Sciences

Les prémices de la Nasa

Dossier - Nasa : 50 ans de conquête spatiale
DossierClassé sous :Astronautique , Nasa , cinquantième anniversaire de la Nasa

-

La Nasa, née le 29 juillet 1958, fête ses cinquante années d’existence. Après avoir retracé sa genèse depuis les pères fondateurs de l’Astronautique, nous nous attarderons sur quelques-unes des missions les plus marquantes de ses débuts, jusqu’au premier débarquement sur la Lune qui marqua à la fois la fin d’une grande aventure humaine et le commencement d’une autre, encore plus ambitieuse.

  
DossiersNasa : 50 ans de conquête spatiale
 

Ancêtres de tous les lanceurs modernes, les premières fusées à propergols liquides (oxygène et alcool) crevèrent les nuages le 17 août 1933. Mises au point par les Russes Youri Kondratiouk et Friedrich Zander, elles s'inspiraient directement des travaux réalisés à partir de 1903 par celui qui est encore considéré, aujourd'hui, comme le père de l'astronautique : le Russe Konstantin Tsiolkovski.

Konstantin Tsiolkovski. Archives Nasa

Véritable visionnaire, instituteur de son état, celui-ci conçut les premiers projets scientifiquement plausibles d'exploration de l'espace interplanétaire au moyen de vaisseaux animés par moteurs-fusées, ou plus exactement par ce qu'il appelait les trains cosmiques, qui ne sont autres que les fusées à étages superposés dont l'usage allait se généraliser quelques décennies plus tard.

Kondratiouk (1897 - 1942) et Zander (1887 - 1933) n'ont vraisemblablement jamais eu de contact direct avec leur précurseur. Ils ne pouvaient cependant pas ignorer celui-ci, fort de 675 publications et ouvrages techniques (quelquefois teintés d'idéologie), et ils s'attachèrent surtout à en appliquer les principes décrits.

Kondratiouk étudia tout particulièrement les problèmes liés à la dynamique et la construction des fusées, établit les équations fondamentales du calcul des trajectoires et les adapta à l'usage d'étages multiples et est le premier à émettre l'hypothèse du freinage d'un vaisseau par les hautes couches de l'atmosphère d'une planète. En 1929, il publiera l'ouvrage La conquête des espaces interplanétaires où il prédit que dans 40 ans, un module contenant des passagers se détachera d'un satellite en orbite autour de la Lune et s'y posera. En 1969, Apollo 11 se posait sur notre satellite...

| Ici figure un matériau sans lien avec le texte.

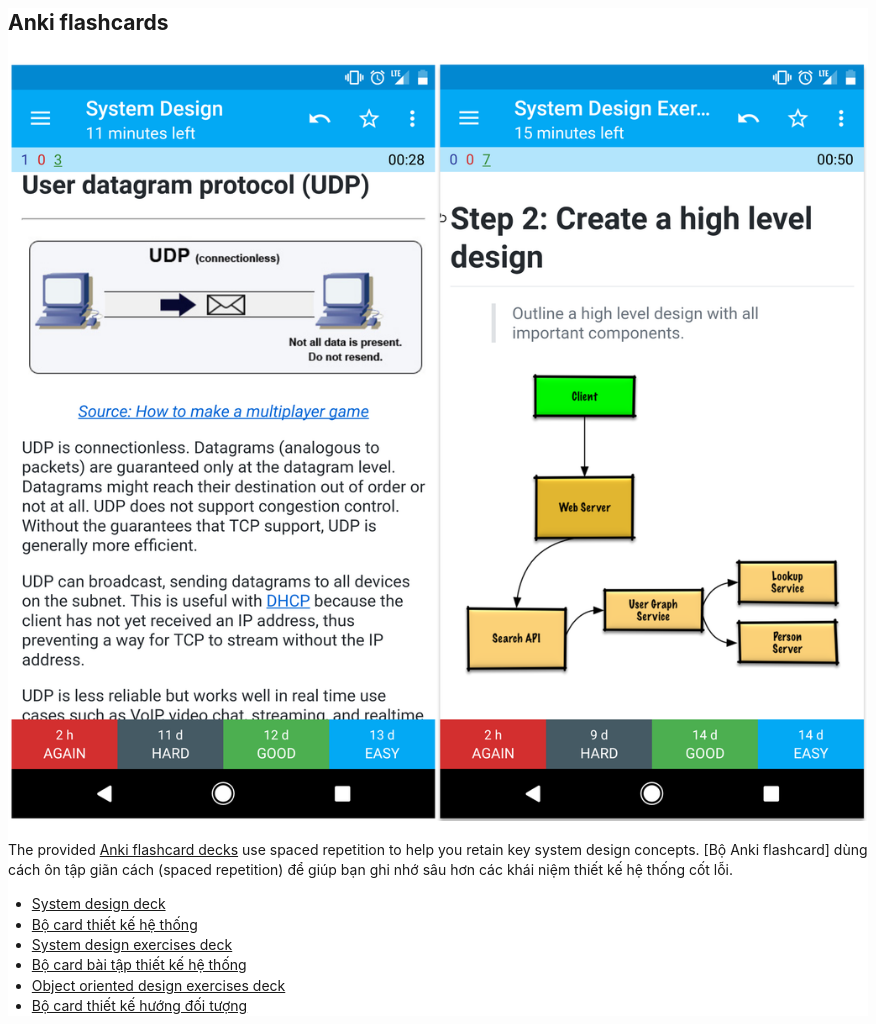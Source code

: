 ## Anki flashcards

<p align="center">
  <img src="images/zdCAkB3.png">
  <br/>
</p>

The provided [Anki flashcard decks](https://apps.ankiweb.net/) use spaced repetition to help you retain key system design concepts.
[Bộ Anki flashcard] dùng cách ôn tập giãn cách (spaced repetition) để giúp bạn ghi nhớ sâu hơn các khái niệm thiết kế hệ thống cốt lỗi.

* [System design deck](https://github.com/donnemartin/system-design-primer/tree/master/resources/flash_cards/System%20Design.apkg)
* [Bộ card thiết kế hệ thống](https://github.com/donnemartin/system-design-primer/tree/master/resources/flash_cards/System%20Design.apkg)
* [System design exercises deck](https://github.com/donnemartin/system-design-primer/tree/master/resources/flash_cards/System%20Design%20Exercises.apkg)
* [Bộ card bài tập thiết kế hệ thống](https://github.com/donnemartin/system-design-primer/tree/master/resources/flash_cards/System%20Design%20Exercises.apkg)
* [Object oriented design exercises deck](https://github.com/donnemartin/system-design-primer/tree/master/resources/flash_cards/OO%20Design.apkg)
* [Bộ card thiết kế hướng đối tượng](https://github.com/donnemartin/system-design-primer/tree/master/resources/flash_cards/OO%20Design.apkg)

Kondratiouk. Illustration d'époque.

Zander exerça essentiellement un rôle de technicien. Spécialiste des turboréacteurs dès 1908, il s'orienta à partir de 1917 vers les fusées spatiales et les immenses possibilités qu'il entrevoyait. Il construisit entre 1929 et 1933 son premier moteur fusée à propergols liquides, le GIRD-10, pour le compte du GIRD (Gruppa Isutcheniya Reaktivnovo Dvisheniya, ou groupe d'expérimentation  pour le vol à réaction), organisme qu'il avait fondé en collaboration avec un certain Sergei Korolev, autre pointure de l'astronautique soviétique ! C'est ce même moteur qui arrachera du sol, le 17 août 1933, la première fusée à propergols liquides.

Friedrich Zander, sur un timbre soviétique.

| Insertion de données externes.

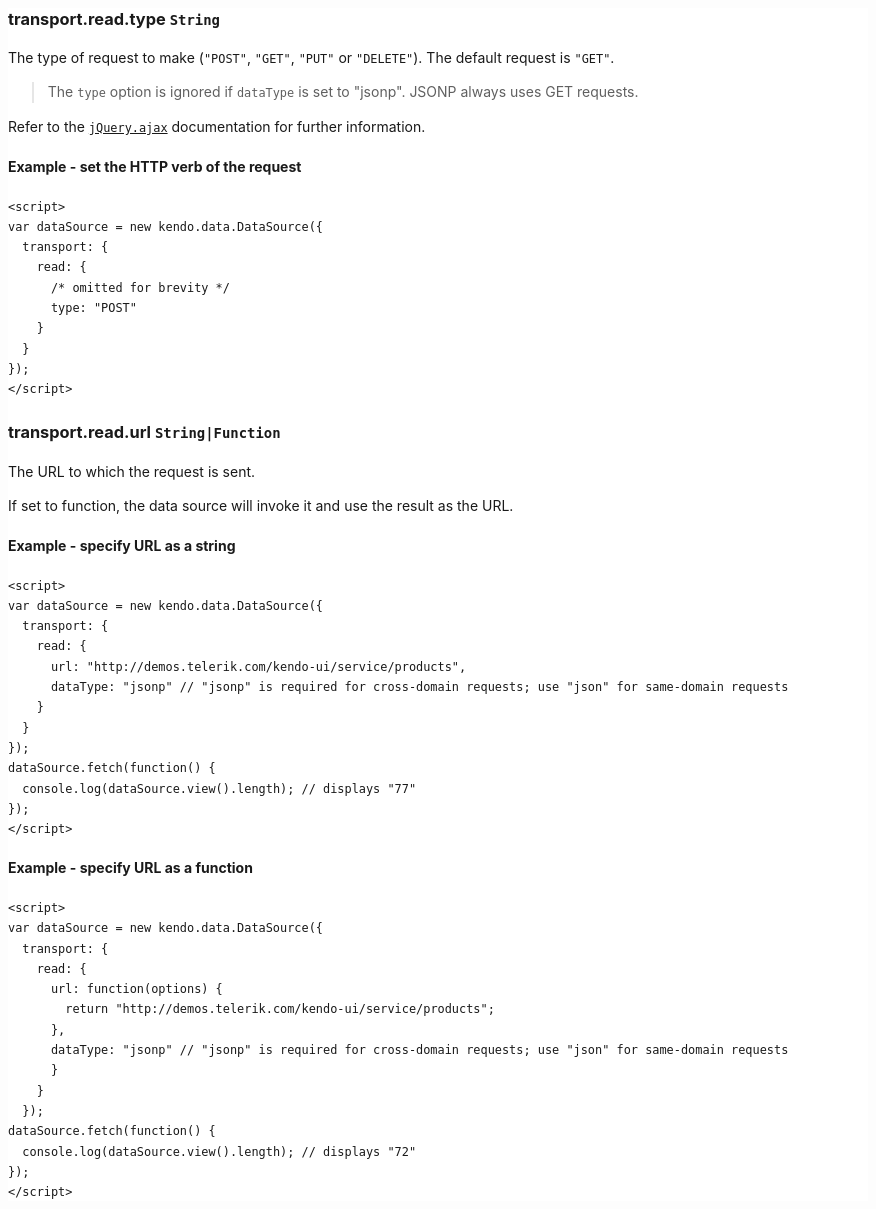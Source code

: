 ### transport.read.type `String`

The type of request to make (`"POST"`, `"GET"`, `"PUT"` or `"DELETE"`). The default request is `"GET"`.

> The `type` option is ignored if `dataType` is set to "jsonp". JSONP always uses GET requests.

Refer to the [`jQuery.ajax`](http://api.jquery.com/jQuery.ajax) documentation for further information.

#### Example - set the HTTP verb of the request

    <script>
    var dataSource = new kendo.data.DataSource({
      transport: {
        read: {
          /* omitted for brevity */
          type: "POST"
        }
      }
    });
    </script>

### transport.read.url `String|Function`

The URL to which the request is sent.

If set to function, the data source will invoke it and use the result as the URL.

#### Example - specify URL as a string

    <script>
    var dataSource = new kendo.data.DataSource({
      transport: {
        read: {
          url: "http://demos.telerik.com/kendo-ui/service/products",
          dataType: "jsonp" // "jsonp" is required for cross-domain requests; use "json" for same-domain requests
        }
      }
    });
    dataSource.fetch(function() {
      console.log(dataSource.view().length); // displays "77"
    });
    </script>

#### Example - specify URL as a function

    <script>
    var dataSource = new kendo.data.DataSource({
      transport: {
        read: {
          url: function(options) {
            return "http://demos.telerik.com/kendo-ui/service/products";
          },
          dataType: "jsonp" // "jsonp" is required for cross-domain requests; use "json" for same-domain requests
          }
        }
      });
    dataSource.fetch(function() {
      console.log(dataSource.view().length); // displays "72"
    });
    </script>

L'engin était très comparable à la future V2 allemande. Même structure, pratiquement les mêmes propergols et, surtout, le même objectif : explorer l'espace. Car si le rêve avoué de Von Braun fut d'envoyer un homme sur la Lune avant de voir son projet détourné vers l'utilisation militaire que l'on connaît, celui du GIRD de Korolev était lui aussi résolument pacifique. Il subira d'ailleurs un sort identique : comprenant l'intérêt des fusées, les militaires mettront fin à l'organisation et la recréeront sous l'appellation RNII (Institut de Recherche Scientifique sur la Propulsion à Réaction), dont la fonction essentielle, pour ne pas dire unique, sera la mise au point de moteurs-fusées à usage militaire.